One more interest rate cut is needed for South Africa to shake off the recession, according to the latest monthly Sake24 and BoE Private Clients provincial barometers released on Friday.
The study provides a view of the private sector economy health of four provinces namely Gauteng, Western Cape, Eastern Cape and the Free State.
The barometers for July showed that the full effect of lower interest rates - which have dropped five percentage points since December 2008 - still had to filter through the economy and this was expected to take some months.
Darryl Owen, chief investment officer at BoE Private Clients, said all the signs were there to justify the need for one more interest rate cut of 50 basis points later this year - including below average growth expectations for next year.
The latest indicators showed that the Gauteng and Eastern Cape barometers were down 13,3% and 15,3% respectively from July 2008.
However, the indices were only 3,2% and 0,7% down from June.
Economist Mike Schüssler, the developer of the barometers, said the declines could be attributed to the struggling vehicle and steel industries in the two provinces.

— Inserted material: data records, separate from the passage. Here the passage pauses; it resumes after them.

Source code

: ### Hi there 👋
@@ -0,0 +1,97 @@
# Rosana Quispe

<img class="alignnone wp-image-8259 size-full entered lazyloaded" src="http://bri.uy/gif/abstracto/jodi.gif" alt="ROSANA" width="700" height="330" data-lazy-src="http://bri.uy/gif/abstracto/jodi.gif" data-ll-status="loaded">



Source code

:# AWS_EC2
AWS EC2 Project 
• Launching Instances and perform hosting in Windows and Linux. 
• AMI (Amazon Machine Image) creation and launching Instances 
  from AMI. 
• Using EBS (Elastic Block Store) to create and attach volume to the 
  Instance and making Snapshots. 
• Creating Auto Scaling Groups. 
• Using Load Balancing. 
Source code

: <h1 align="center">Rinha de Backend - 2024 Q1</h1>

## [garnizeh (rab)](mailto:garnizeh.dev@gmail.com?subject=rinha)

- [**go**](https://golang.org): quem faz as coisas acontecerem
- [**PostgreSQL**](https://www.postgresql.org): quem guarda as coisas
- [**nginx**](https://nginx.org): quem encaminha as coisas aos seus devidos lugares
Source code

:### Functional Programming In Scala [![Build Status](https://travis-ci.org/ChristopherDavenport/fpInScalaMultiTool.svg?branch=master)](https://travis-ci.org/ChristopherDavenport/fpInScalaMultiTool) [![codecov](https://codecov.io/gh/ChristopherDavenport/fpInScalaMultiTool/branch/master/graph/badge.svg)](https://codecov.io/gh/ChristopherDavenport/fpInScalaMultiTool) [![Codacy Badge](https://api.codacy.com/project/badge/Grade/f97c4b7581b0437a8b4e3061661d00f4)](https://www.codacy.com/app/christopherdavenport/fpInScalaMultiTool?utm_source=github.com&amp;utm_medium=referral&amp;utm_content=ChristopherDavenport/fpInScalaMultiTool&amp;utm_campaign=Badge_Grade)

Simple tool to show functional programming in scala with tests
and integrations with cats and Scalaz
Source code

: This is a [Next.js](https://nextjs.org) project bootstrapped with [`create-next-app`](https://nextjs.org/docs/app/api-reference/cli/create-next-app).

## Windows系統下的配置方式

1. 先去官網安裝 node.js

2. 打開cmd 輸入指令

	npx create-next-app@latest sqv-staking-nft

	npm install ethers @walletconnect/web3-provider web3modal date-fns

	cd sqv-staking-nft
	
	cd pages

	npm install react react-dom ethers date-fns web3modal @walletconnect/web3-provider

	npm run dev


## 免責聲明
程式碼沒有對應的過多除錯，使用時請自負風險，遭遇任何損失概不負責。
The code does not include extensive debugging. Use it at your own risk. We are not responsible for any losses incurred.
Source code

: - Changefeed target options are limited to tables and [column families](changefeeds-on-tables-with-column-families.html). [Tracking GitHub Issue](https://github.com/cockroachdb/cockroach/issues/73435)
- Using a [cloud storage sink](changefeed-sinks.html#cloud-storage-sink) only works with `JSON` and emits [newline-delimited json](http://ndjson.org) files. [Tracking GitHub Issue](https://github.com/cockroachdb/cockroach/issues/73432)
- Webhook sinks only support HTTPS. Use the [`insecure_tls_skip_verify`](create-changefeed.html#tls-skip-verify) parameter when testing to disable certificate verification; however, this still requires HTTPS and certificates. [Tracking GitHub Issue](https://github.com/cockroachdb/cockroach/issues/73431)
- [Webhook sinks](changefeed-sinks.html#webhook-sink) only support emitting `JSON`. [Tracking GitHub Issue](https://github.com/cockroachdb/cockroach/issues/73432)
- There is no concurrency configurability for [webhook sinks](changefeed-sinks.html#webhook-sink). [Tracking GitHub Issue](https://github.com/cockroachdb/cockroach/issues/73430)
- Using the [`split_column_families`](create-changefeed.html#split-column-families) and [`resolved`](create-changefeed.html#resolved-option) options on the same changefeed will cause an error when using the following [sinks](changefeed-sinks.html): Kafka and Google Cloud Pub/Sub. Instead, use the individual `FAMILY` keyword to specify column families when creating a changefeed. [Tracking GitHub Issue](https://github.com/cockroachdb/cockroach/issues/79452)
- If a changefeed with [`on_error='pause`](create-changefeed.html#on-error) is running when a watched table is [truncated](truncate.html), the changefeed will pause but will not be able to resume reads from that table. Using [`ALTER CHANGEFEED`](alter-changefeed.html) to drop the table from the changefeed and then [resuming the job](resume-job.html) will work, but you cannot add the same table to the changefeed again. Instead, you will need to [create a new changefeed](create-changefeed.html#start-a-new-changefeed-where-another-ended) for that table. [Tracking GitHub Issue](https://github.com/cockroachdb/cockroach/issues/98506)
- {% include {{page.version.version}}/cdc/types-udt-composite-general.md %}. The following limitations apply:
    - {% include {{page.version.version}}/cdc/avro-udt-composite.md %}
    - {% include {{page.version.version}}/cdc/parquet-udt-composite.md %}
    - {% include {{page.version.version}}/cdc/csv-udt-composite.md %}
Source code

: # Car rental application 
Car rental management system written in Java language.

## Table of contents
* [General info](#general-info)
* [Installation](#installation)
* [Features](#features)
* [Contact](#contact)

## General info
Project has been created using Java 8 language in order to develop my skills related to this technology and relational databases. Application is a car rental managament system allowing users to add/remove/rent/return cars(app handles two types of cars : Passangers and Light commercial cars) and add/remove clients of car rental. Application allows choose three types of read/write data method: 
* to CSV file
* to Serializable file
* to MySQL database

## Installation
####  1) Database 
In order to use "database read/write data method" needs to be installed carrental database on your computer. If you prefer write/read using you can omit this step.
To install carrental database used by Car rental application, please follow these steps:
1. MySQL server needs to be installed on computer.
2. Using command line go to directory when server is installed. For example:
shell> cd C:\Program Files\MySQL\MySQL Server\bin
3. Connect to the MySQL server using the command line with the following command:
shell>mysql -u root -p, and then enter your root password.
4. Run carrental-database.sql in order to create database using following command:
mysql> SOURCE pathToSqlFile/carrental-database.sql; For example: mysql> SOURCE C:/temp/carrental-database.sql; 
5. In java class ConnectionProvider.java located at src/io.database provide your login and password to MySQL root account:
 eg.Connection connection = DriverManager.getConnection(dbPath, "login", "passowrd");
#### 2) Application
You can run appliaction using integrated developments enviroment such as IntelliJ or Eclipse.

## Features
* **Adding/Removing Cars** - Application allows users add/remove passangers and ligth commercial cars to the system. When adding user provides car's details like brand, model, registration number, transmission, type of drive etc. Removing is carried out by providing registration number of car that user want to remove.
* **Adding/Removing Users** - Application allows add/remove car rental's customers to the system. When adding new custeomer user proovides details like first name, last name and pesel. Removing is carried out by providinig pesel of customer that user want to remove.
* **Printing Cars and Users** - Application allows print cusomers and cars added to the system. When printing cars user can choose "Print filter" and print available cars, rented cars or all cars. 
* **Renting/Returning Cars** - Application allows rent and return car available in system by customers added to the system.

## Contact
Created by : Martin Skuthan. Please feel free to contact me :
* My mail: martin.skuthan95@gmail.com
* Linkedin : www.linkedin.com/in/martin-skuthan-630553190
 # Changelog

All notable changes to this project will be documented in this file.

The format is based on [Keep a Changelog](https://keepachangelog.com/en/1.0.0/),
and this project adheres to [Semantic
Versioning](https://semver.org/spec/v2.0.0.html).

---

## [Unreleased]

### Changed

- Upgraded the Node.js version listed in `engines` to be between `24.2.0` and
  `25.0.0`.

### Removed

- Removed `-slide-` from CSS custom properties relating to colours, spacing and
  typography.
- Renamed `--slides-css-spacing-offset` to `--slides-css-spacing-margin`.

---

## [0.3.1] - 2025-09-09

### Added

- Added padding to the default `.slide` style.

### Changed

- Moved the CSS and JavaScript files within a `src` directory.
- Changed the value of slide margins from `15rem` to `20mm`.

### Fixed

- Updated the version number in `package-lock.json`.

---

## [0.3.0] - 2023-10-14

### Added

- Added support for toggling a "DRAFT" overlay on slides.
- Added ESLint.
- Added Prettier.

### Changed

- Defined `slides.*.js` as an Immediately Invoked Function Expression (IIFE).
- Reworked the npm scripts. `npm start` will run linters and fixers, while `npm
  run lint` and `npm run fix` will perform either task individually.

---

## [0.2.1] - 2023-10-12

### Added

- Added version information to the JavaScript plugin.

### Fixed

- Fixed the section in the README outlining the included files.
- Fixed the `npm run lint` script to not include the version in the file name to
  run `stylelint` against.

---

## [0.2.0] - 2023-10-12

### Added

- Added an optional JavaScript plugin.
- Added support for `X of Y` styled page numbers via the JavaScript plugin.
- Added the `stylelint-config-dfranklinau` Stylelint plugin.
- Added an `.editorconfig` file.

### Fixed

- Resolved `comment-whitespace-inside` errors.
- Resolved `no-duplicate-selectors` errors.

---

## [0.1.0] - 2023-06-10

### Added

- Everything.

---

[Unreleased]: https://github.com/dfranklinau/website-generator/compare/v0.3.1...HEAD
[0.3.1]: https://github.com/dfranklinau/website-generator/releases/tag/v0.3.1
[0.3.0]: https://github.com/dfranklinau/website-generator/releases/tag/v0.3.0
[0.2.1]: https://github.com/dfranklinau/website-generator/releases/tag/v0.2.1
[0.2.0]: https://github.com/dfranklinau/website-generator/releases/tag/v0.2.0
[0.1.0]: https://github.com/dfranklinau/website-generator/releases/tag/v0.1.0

The Free State Barometer was 5,4% lower year-on-year, but only 1,4% down from June, the study found.
The Western Cape Barometer showed the same movement, with 9,7% and 2,9% respectively.
"It is clear that the month-to-month data show that the recession is near its end.
"The year-on-year figures still look very bad, but I still believe we are past the worst," Schüssler said.
The Western Cape and the Free State were seeing some relief, while the turning point for Gauteng and the Eastern Cape was still a few months away, he said.
On a sector level it was also clear that month-on-month declines were falling into single digits, after activity levels declined by double digits nearly every month at the end of 2008 and the beginning of 2009.
There were also positive signs in the transport sector which was directly linked to the levels of economic activity.
Schüssler said it was only the retail of durables like cars, furniture and jewellery that remained in trouble and would stay there for some time.
According to the study, another positive sign was that fuel sales picked up in all four provinces.
"This may partly be attributed to lower prices, but it also suggests a slight increase in business activity levels," Schüssler noted.
He said the barometers clearly showed that the recession's momentum was slowing down.
"I think we have reached a bottom in Western and Free State.
"The provincial economies of Gauteng and the Eastern Cape have not bottomed out, but I suspect a bottom within the next few months."
Owen said his team subscribed to the outlook that the "uneven" road to global recovery would continue on the back of widespread loose monetary policy and economic optimism.
"The exuberant recovery that we have seen in global equity markets over the past few months may have been overdone in the short term, but has traction in the medium term."
Owen said local consumers still under pressure of unemployment and deleveraging, continued to tighten their belts.
Mortgage advances had fallen for the first month since September 2002 and leasing and installment finance had fallen for the ninth consecutive month.
Both of these contributed to the continued decline in the rate of private sector credit extension to 3.40 percent year-on-year, he said.